Situation 6: Remote reboot the remote computer
You can use this command to restart a remote PC. For example, you are going to restart the pc1 in 60 seconds.
- psexec \\pc1 shutdown /r /t 60
Then the remote computer will get a message saying the computer will restart.
Situation 7: Delete a file from the remote computer
For example, if you want to delete the file users.txt from the remote computer, enter the following command:
- psexec \\pc1 cmd /c del /f c:\it\users.txt
Situation 8: Open Command Prompt on remote computer
You can open the Command Prompt on the remote computer with this command:
- psexec \\pc1 cmd
Situation 9: Start a program on remote computer
The -i option allows you to open a program on the remote computer. For example, if you are going to open notepad on the remote computer, input the following command:
- psexec \\pc1 -i notepad
We mentioned nine useful commands, and you can also run other commands to manage the remote computer as long as you send the correct syntax.
Bonus tip: An easier way to manage your remote computer
Run PsExec in PowerShell requires specific IT knowledge, or you may get errors due to the wrong command. Besides, since many hackers used the PsExec tool, a lot of antivirus programs may block it as a trojan. Therefore, we recommend using professional remote desktop software to manage your remote computer easily. You can use AnyViewer, which allows you to remotely control a computer like you were sitting in front of it.
With AnyViewer, you can quickly start or terminate a program on the remote desktop without sending the PowerShell commands. You can also reboot the computer with one click. In short, you can do anything you want on your remote computer.
AnyViewer has easy operations and high-level security, and you only need to create an account for unattended remote access.
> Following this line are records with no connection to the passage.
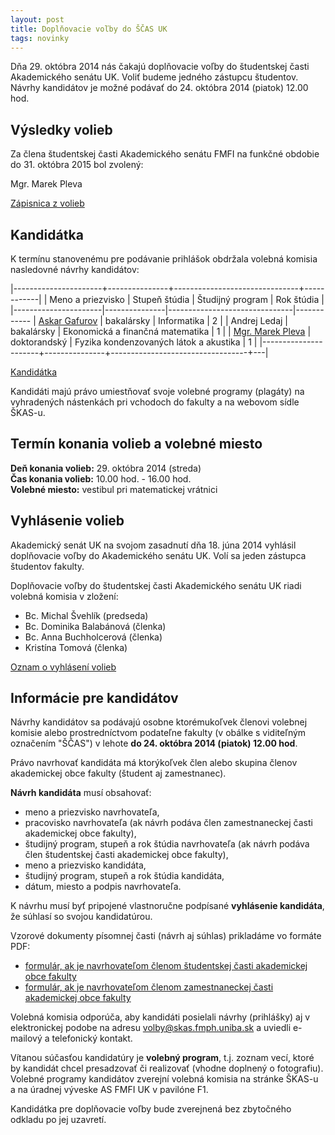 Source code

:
 ```yaml
---
layout: post
title: Doplňovacie voľby do ŠČAS UK 
tags: novinky
---
```


Dňa 29. októbra 2014 nás čakajú doplňovacie voľby do študentskej časti Akademického senátu UK. Voliť budeme jedného zástupcu študentov. Návrhy kandidátov je možné podávať do 24. októbra 2014 (piatok) 12.00 hod.

## Výsledky volieb

Za člena študentskej časti Akademického senátu FMFI na funkčné obdobie do 31. októbra 2015 bol zvolený:

Mgr. Marek Pleva

[Zápisnica z volieb](https://drive.google.com/file/d/0BzpLRs_UPeZ4eTExZGtvb1k4Z3M/view?usp=sharing)


## Kandidátka

K termínu stanovenému pre podávanie prihlášok obdržala volebná komisia nasledovné návrhy kandidátov:

|----------------------+---------------+-------------------------------+------------|
|  Meno a priezvisko   | Stupeň štúdia | Študijný program              | Rok štúdia |
|----------------------|---------------|-------------------------------|------------
| [Askar Gafurov](https://docs.google.com/document/d/1ukXX9_SrBiLmnBqcosgemV48HkptNA5vKhEOUhYDDjk/edit?usp=sharing)        | bakalársky    | Informatika                            | 2 |
| Andrej Ledaj         | bakalársky    | Ekonomická a finančná matematika       | 1 |
| [Mgr. Marek Pleva](https://drive.google.com/file/d/0BzpLRs_UPeZ4TFBmeVlHdGMtU28/view?usp=sharing)     | doktorandský  | Fyzika kondenzovaných látok a akustika | 1 |
|----------------------+---------------+----------------------------------+---|

[Kandidátka](https://drive.google.com/file/d/0BzpLRs_UPeZ4V0dRRndRRC15eDQ/view?usp=sharing)

Kandidáti majú právo umiestňovať svoje volebné programy (plagáty) na vyhradených nástenkách pri vchodoch do fakulty a na webovom sídle ŠKAS-u.

## Termín konania volieb a volebné miesto

**Deň konania volieb:** 29. októbra 2014 (streda)<br />
**Čas konania volieb:** 10.00 hod. - 16.00 hod.<br />
**Volebné miesto:** vestibul pri matematickej vrátnici<br />


## Vyhlásenie volieb

Akademický senát UK na svojom zasadnutí dňa 18. júna 2014 vyhlásil doplňovacie voľby do Akademického senátu UK. Volí sa jeden zástupca študentov fakulty.  

Doplňovacie voľby do študentskej časti Akademického senátu UK riadi volebná komisia v zložení:

* Bc. Michal Švehlík (predseda)
* Bc. Dominika Balabánová (členka)
* Bc. Anna Buchholcerová (členka)
* Kristína Tomová (členka)

[Oznam o vyhlásení volieb](https://drive.google.com/file/d/0BzpLRs_UPeZ4Zy1SbDNYMlhMYkE/view?usp=sharing)


## Informácie pre kandidátov

Návrhy kandidátov sa podávajú osobne ktorémukoľvek členovi volebnej komisie alebo prostredníctvom podateľne fakulty (v obálke s viditeľným označením "ŠČAS") v lehote **do 24. októbra 2014 (piatok) 12.00 hod**.

Právo navrhovať kandidáta má ktorýkoľvek člen alebo skupina členov akademickej obce fakulty (študent aj zamestnanec). 

**Návrh kandidáta** musí obsahovať:

* meno a priezvisko navrhovateľa,
* pracovisko navrhovateľa (ak návrh podáva člen zamestnaneckej časti akademickej obce fakulty),
* študijný program, stupeň a rok štúdia navrhovateľa (ak návrh podáva člen študentskej časti akademickej obce fakulty),
* meno a priezvisko kandidáta,
* študijný program, stupeň a rok štúdia kandidáta,
* dátum, miesto a podpis navrhovateľa.

K návrhu musí byť pripojené vlastnoručne podpísané **vyhlásenie kandidáta**, že súhlasí so svojou kandidatúrou.

Vzorové dokumenty písomnej časti (návrh aj súhlas) prikladáme vo formáte PDF:

* [formulár, ak je navrhovateľom členom študentskej časti akademickej obce fakulty](https://drive.google.com/file/d/0BzpLRs_UPeZ4aEM5bHJDOVE3ekE/view?usp=sharing)
* [formulár, ak je navrhovateľom členom zamestnaneckej časti akademickej obce fakulty](https://drive.google.com/file/d/0BzpLRs_UPeZ4YzZNRUh3VDRja1E/view?usp=sharing)

Volebná komisia odporúča, aby kandidáti posielali návrhy (prihlášky) aj v elektronickej podobe na adresu [volby@skas.fmph.uniba.sk](mailto:volby@skas.fmph.uniba.sk) a uviedli e-mailový a telefonický kontakt.

Vítanou súčasťou kandidatúry je **volebný program**, t.j. zoznam vecí, ktoré by kandidát chcel presadzovať či realizovať (vhodne doplnený o fotografiu). Volebné programy kandidátov zverejní volebná komisia na stránke ŠKAS-u a na úradnej výveske AS FMFI UK v pavilóne F1.

Kandidátka pre doplňovacie voľby bude zverejnená bez zbytočného odkladu po jej uzavretí. 

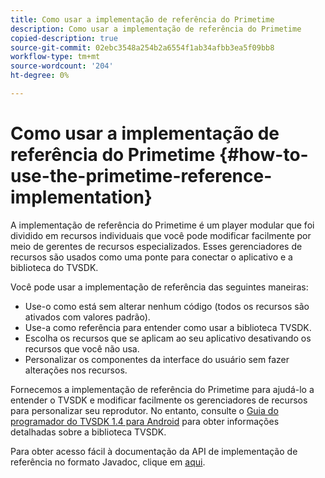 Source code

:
 ```yaml
---
title: Como usar a implementação de referência do Primetime
description: Como usar a implementação de referência do Primetime
copied-description: true
source-git-commit: 02ebc3548a254b2a6554f1ab34afbb3ea5f09bb8
workflow-type: tm+mt
source-wordcount: '204'
ht-degree: 0%

---
```


# Como usar a implementação de referência do Primetime {#how-to-use-the-primetime-reference-implementation}

A implementação de referência do Primetime é um player modular que foi dividido em recursos individuais que você pode modificar facilmente por meio de gerentes de recursos especializados. Esses gerenciadores de recursos são usados como uma ponte para conectar o aplicativo e a biblioteca do TVSDK.

Você pode usar a implementação de referência das seguintes maneiras:

* Use-o como está sem alterar nenhum código (todos os recursos são ativados com valores padrão).
* Use-a como referência para entender como usar a biblioteca TVSDK.
* Escolha os recursos que se aplicam ao seu aplicativo desativando os recursos que você não usa.
* Personalizar os componentes da interface do usuário sem fazer alterações nos recursos.

Fornecemos a implementação de referência do Primetime para ajudá-lo a entender o TVSDK e modificar facilmente os gerenciadores de recursos para personalizar seu reprodutor. No entanto, consulte o [Guia do programador do TVSDK 1.4 para Android](https://helpx.adobe.com/content/dam/help/en/primetime/programming-guides/psdk_android.pdf) para obter informações detalhadas sobre a biblioteca TVSDK.

Para obter acesso fácil à documentação da API de implementação de referência no formato Javadoc, clique em [aqui](https://help.adobe.com/en_US/primetime/api/reference_implementation/android/javadoc/index.html).

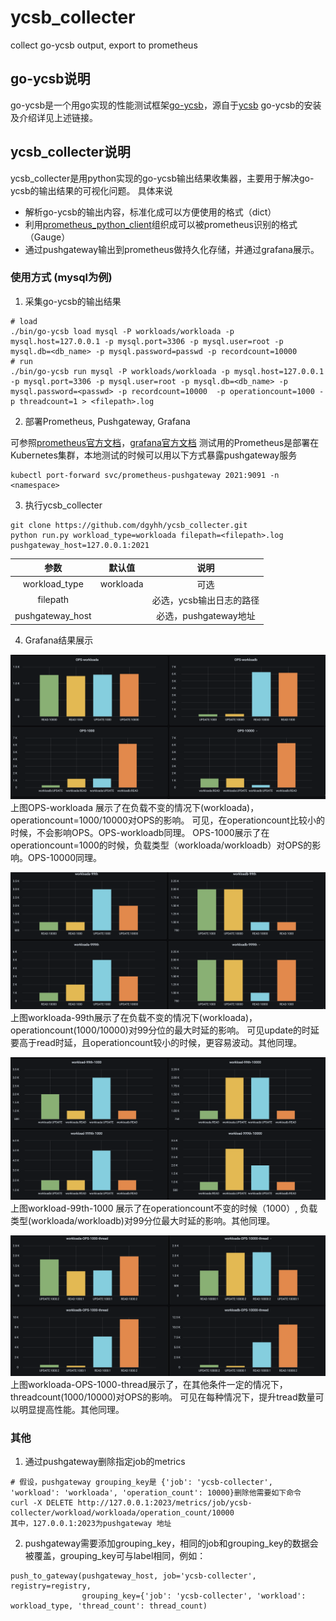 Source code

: # ycsb_collecter
collect go-ycsb output, export to prometheus

## go-ycsb说明
go-ycsb是一个用go实现的性能测试框架[go-ycsb](https://github.com/pingcap/go-ycsb)，源自于[ycsb](https://github.com/brianfrankcooper/YCSB)
go-ycsb的安装及介绍详见上述链接。

## ycsb_collecter说明
ycsb_collecter是用python实现的go-ycsb输出结果收集器，主要用于解决go-ycsb的输出结果的可视化问题。
具体来说
- 解析go-ycsb的输出内容，标准化成可以方便使用的格式（dict）
- 利用[prometheus_python_client](https://github.com/prometheus/client_python#counter)组织成可以被prometheus识别的格式（Gauge）
- 通过pushgateway输出到prometheus做持久化存储，并通过grafana展示。

### 使用方式 (mysql为例)
1. 采集go-ycsb的输出结果
```
# load
./bin/go-ycsb load mysql -P workloads/workloada -p mysql.host=127.0.0.1 -p mysql.port=3306 -p mysql.user=root -p mysql.db=<db_name> -p mysql.password=passwd -p recordcount=10000
# run
./bin/go-ycsb run mysql -P workloads/workloada -p mysql.host=127.0.0.1 -p mysql.port=3306 -p mysql.user=root -p mysql.db=<db_name> -p mysql.password=<passwd> -p recordcount=10000  -p operationcount=1000 -p threadcount=1 > <filepath>.log
```

2. 部署Prometheus, Pushgateway, Grafana

可参照[prometheus官方文档](https://github.com/prometheus/prometheus)，[grafana官方文档](https://github.com/grafana/grafana)
测试用的Prometheus是部署在Kubernetes集群，本地测试的时候可以用以下方式暴露pushgateway服务
```
kubectl port-forward svc/prometheus-pushgateway 2021:9091 -n <namespace>
```

3. 执行ycsb_collecter
```
git clone https://github.com/dgyhh/ycsb_collecter.git
python run.py workload_type=workloada filepath=<filepath>.log pushgateway_host=127.0.0.1:2021
```

| 参数|默认值|说明|
|:----:|:----:|:---------:|
|workload_type| workloada|可选|
|filepath||必选，ycsb输出日志的路径|
|pushgateway_host||必选，pushgateway地址|

4. Grafana结果展示

![avatar](./pictures/OPS-workloada.png)
上图OPS-workloada 展示了在负载不变的情况下(workloada)，operationcount=1000/10000对OPS的影响。
可见，在operationcount比较小的时候，不会影响OPS。OPS-workloadb同理。
OPS-1000展示了在operationcount=1000的时候，负载类型（workloada/workloadb）对OPS的影响。OPS-10000同理。

![avatar](./pictures/workloada-99th.png)
上图workloada-99th展示了在负载不变的情况下(workloada)，operationcount(1000/10000)对99分位的最大时延的影响。
可见update的时延要高于read时延，且operationcount较小的时候，更容易波动。其他同理。

![avatar](./pictures/workload-99th-1000.png)
上图workload-99th-1000 展示了在operationcount不变的时候（1000）, 负载类型(workloada/workloadb)对99分位最大时延的影响。其他同理。


![avatar](./pictures/workloada-OPS-1000-thread.png)
上图workloada-OPS-1000-thread展示了，在其他条件一定的情况下，threadcount(1000/10000)对OPS的影响。
可见在每种情况下，提升tread数量可以明显提高性能。其他同理。

### 其他
1. 通过pushgateway删除指定job的metrics
```
# 假设，pushgateway grouping_key是 {'job': 'ycsb-collecter', 'workload': 'workloada', 'operation_count': 10000}删除他需要如下命令
curl -X DELETE http://127.0.0.1:2023/metrics/job/ycsb-collecter/workload/workloada/operation_count/10000
其中，127.0.0.1:2023为pushgateway 地址
```

2. pushgateway需要添加grouping_key，相同的job和grouping_key的数据会被覆盖，grouping_key可与label相同，例如：
```
push_to_gateway(pushgateway_host, job='ycsb-collecter', registry=registry,
                grouping_key={'job': 'ycsb-collecter', 'workload': workload_type, 'thread_count': thread_count)
```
The whole session will be protected by strong 256-Bit Elliptic Curve Cryptography (ECC) algorithm.
Download AnyViewer on your devices and see how to use it:
Step 1. Sign up for a new account on the host server by clicking Sign up, then log in.
Step 2. On the client computer, log in with the same account you used on the host computer.
Step 3. Visit the Device interface to see the list of your assigned devices. Select the device you want to connect to and click One-click control.
You can now control the computer from a distance as if sitting in front of it. On the upper toolbar, there are a lot of handy options. File transfer, chat, run CMD, and more.
- ★Tips: AnyViewer also provides affordable subscriptions for business use. For extra rights, you can enroll in the Professional or Enterprise plan!
- Up to 100 designated devices can be set up for one-click control.
- Access in privacy mode which enables blacking the physical screen and disabling the physical keyboard of the remote device.
- Enjoy high-quality images.
The bottom line
That’s all for how to run PsExec in PowerShell. We just mentioned a few examples of situations in which PsExec and PowerShell can be combined. Once you start utilizing them yourself, you'll see no end to what they can do. Suppose you are not familiar with those commands. In that case, you can also use remote desktop software AnyViewer, which offers an easier way to remotely manage device, software, troubleshoot problems, and much more.